Under the hood

How the analysis works — no AI involved*

Every number, pattern, and observation Scribbly surfaces is produced by deterministic text analysis: counting, measuring, and comparing. There is no machine learning, no language model, and no external server involved. This page explains exactly what the code does to your manuscript text and how each insight is produced.

AI Disclosure*

While Scribbly uses absolutely no AI in any part of the app, Claude Code was used to code Scribbly.

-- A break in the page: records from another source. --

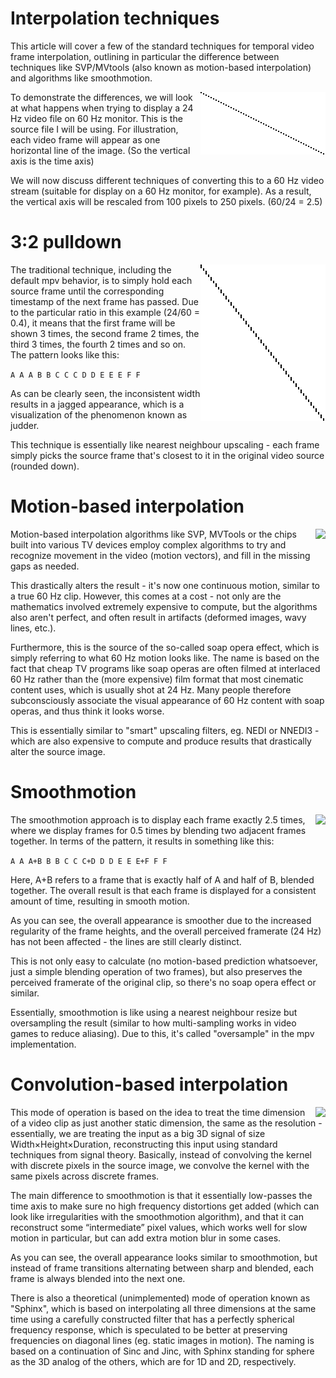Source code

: Interpolation techniques
========================

This article will cover a few of the standard techniques for temporal video frame interpolation, outlining in particular the difference between techniques like SVP/MVtools (also known as motion-based interpolation) and algorithms like smoothmotion.

<img align="right" src="smoothmotion-original.png" />

To demonstrate the differences, we will look at what happens when trying to
display a 24 Hz video file on 60 Hz monitor. This is the source file I will be
using. For illustration, each video frame will appear as one horizontal line of
the image. (So the vertical axis is the time axis)

We will now discuss different techniques of converting this to a 60 Hz video
stream (suitable for display on a 60 Hz monitor, for example). As a result, the
vertical axis will be rescaled from 100 pixels to 250 pixels. (60/24 = 2.5)

3:2 pulldown
============

<img align="right" src="smoothmotion-pulldown.png" />

The traditional technique, including the default mpv behavior, is to simply
hold each source frame until the corresponding timestamp of the next frame has
passed. Due to the particular ratio in this example (24/60 = 0.4), it means
that the first frame will be shown 3 times, the second frame 2 times, the third
3 times, the fourth 2 times and so on. The pattern looks like this:

```A A A B B C C C D D E E E F F```

As can be clearly seen, the inconsistent width results in a jagged appearance,
which is a visualization of the phenomenon known as judder.

This technique is essentially like nearest neighbour upscaling - each frame simply picks the source frame that's closest to it in the original video source (rounded down).

Motion-based interpolation
==========================

<img align="right" src="smoothmotion-interpolated.png" />

Motion-based interpolation algorithms like SVP, MVTools or the chips built into
various TV devices employ complex algorithms to try and recognize movement in
the video (motion vectors), and fill in the missing gaps as needed.

This drastically alters the result - it's now one continuous motion, similar
to a true 60 Hz clip. However, this comes at a cost - not only are the
mathematics involved extremely expensive to compute, but the algorithms also
aren't perfect, and often result in artifacts (deformed images, wavy lines,
etc.).

Furthermore, this is the source of the so-called soap opera effect, which is
simply referring to what 60 Hz motion looks like. The name is based on the
fact that cheap TV programs like soap operas are often filmed at interlaced 60
Hz rather than the (more expensive) film format that most cinematic content
uses, which is usually shot at 24 Hz. Many people therefore subconsciously
associate the visual appearance of 60 Hz content with soap operas, and thus
think it looks worse.

This is essentially similar to "smart" upscaling filters, eg. NEDI or NNEDI3 - which are also expensive to compute and produce results that drastically alter the source image.

Smoothmotion
============

<img align="right" src="smoothmotion-smoothmotion.png" />

The smoothmotion approach is to display each frame exactly 2.5 times, where we
display frames for 0.5 times by blending two adjacent frames together. In terms
of the pattern, it results in something like this:

```A A A+B B B C C C+D D D E E E+F F F```

Here, A+B refers to a frame that is exactly half of A and half of B, blended
together. The overall result is that each frame is displayed for a consistent
amount of time, resulting in smooth motion.

As you can see, the overall appearance is smoother due to the increased
regularity of the frame heights, and the overall perceived framerate (24 Hz)
has not been affected - the lines are still clearly distinct.

This is not only easy to calculate (no motion-based prediction whatsoever, just
a simple blending operation of two frames), but also preserves the perceived
framerate of the original clip, so there's no soap opera effect or similar.

Essentially, smoothmotion is like using a nearest neighbour resize but
oversampling the result (similar to how multi-sampling works in video games to
reduce aliasing). Due to this, it's called "oversample" in the mpv implementation.

Convolution-based interpolation
===============================

<img align="right" src="smoothmotion-sphinx.png" />

This mode of operation is based on the idea to treat the time dimension of a video clip as just another static dimension, the same as the resolution - essentially, we are treating the input as a big 3D signal
of size Width×Height×Duration, reconstructing this input using standard techniques from signal theory. Basically, instead of convolving the kernel with discrete pixels in the source image, we convolve the kernel with the same pixels across discrete frames.

The main difference to smoothmotion is that it essentially low-passes the
time axis to make sure no high frequency distortions get added (which can look
like irregularities with the smoothmotion algorithm), and that it can
reconstruct some “intermediate” pixel values, which works well for slow motion
in particular, but can add extra motion blur in some cases.

As you can see, the overall appearance looks similar to smoothmotion, but
instead of frame transitions alternating between sharp and blended, each frame
is always blended into the next one.

There is also a theoretical (unimplemented) mode of operation known as "Sphinx", which is based on interpolating all three dimensions at the same time using a carefully constructed filter that has a perfectly spherical frequency response, which is speculated to be better at preserving frequencies on diagonal lines (eg. static images in motion). The naming is based on a continuation of Sinc and Jinc, with Sphinx standing for sphere as the 3D analog of the others, which are for 1D and 2D, respectively.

The goal was to create an app that is open-source, free forever, and provides detailed analysis for authors who want to improve their manuscript without tools that are constantly embedding Generative AI into their workflows.

With that said: We want to make it clear upfront how AI was used in the making of this app so you can make your own decision whether it is a tool you want to use in your writing process.

Due to the usage of AI to build the app, there are bugs. It's not optimized. But, for authors who want a free text analysis tool that doesn't leverage Generative AI and is run locally, we hope Scribbly can be as helpful to us as it is to us.

On this page

1How text becomes data
2Tension scoring
3Sentence rhythm
4Dialogue ratio
5Character presence
6Character co-occurrence graph
7Thread & act detection
8Repetition detection
9Plot anchors & story architecture
10Semantic map & annotation matching
11Version comparison
12Where the computation happens

How text becomes data

When you open a manuscript, Scribbly extracts its full text and splits it into chapters — first by looking for headings that match the pattern Chapter N or Chapter [Roman numeral], then by triple line breaks or scene-break markers (* * *, ---) if no headings are found. Each chapter becomes an object with a title and a text body.

A shared tokenizer strips possessives ('s, 's) and extracts every alphabetic token alongside its position in the text as a fraction from 0 to 1. This positional value is used throughout the analysis to place events proportionally across the manuscript rather than by word count or page number.

Everything runs in your browser

All of the functions described on this page are executed in JavaScript inside your browser tab. No text is sent to any server. The computation uses only standard browser APIs — regular expressions, array operations, and basic arithmetic.

Tension scoring

Tension is not detected by reading for meaning. It's a composite of five measurable prose signals, each computed independently and then weighted together. The idea is that high-tension writing tends to produce physically different text — shorter, more erratic sentences; more punctuation; shorter paragraphs — regardless of subject matter.

30% weight

Sentence length variance

The statistical variance in word count across all sentences in the chapter. A mix of very short and very long sentences — jagged rhythm — scores higher than uniform prose. Computed as the mean squared deviation from average sentence length.

25% weight

Short sentence clustering

Counts sentences under 6 words and rewards runs of them over scattered instances. A run of three short sentences scores 1+2+3=6; three isolated short sentences score 1+1+1=3. This captures the "staccato pursuit" rhythm that readers feel as urgency.

25% weight

Punctuation intensity

Counts !, ?, em-dashes (—, --, –), and ellipses per word. Exclamation marks and question marks count at full weight; em-dashes at 0.7×; ellipses at 0.5×. The result is divided by word count to normalise for chapter length.

20% weight

Paragraph brevity

The chapter is split on double line breaks. Average paragraph word count is computed, then inverted: 1 − (avg / 300), clamped at 0. Short, punchy paragraphs score near 1. Long flowing paragraphs score near 0. Chapters already at 1-sentence paragraphs score full marks on this signal.

5% weight

Conflict keyword frequency

A hand-curated list of ~130 conflict and intensity words (fight, betrayal, desperate, scream, death, etc.) is checked against the chapter tokens. Matches are counted per word. This signal is intentionally a small bonus — keyword matching alone is a poor proxy for tension in literary fiction, which is why it only contributes 5%.

Each of the five raw scores is normalised 0–1 against the manuscript-wide maximum before weighting — so what you see in the timeline reflects relative differences across your chapters, not some absolute scale. A chapter only scores "high" if it has more of these signals than your other chapters do.

// Final tension score for each chapter:
score = (variance / maxVariance) × 0.30
      + (shortCluster / maxCluster) × 0.25
      + (punctuation / maxPunct) × 0.25
      + brevity × 0.20
      + (keywords / maxKeywords) × 0.05

Sentence rhythm

For each chapter, Scribbly splits the text into sentences using a regex that matches text followed by ., !, or ?. It then computes the average sentence length in words for that chapter.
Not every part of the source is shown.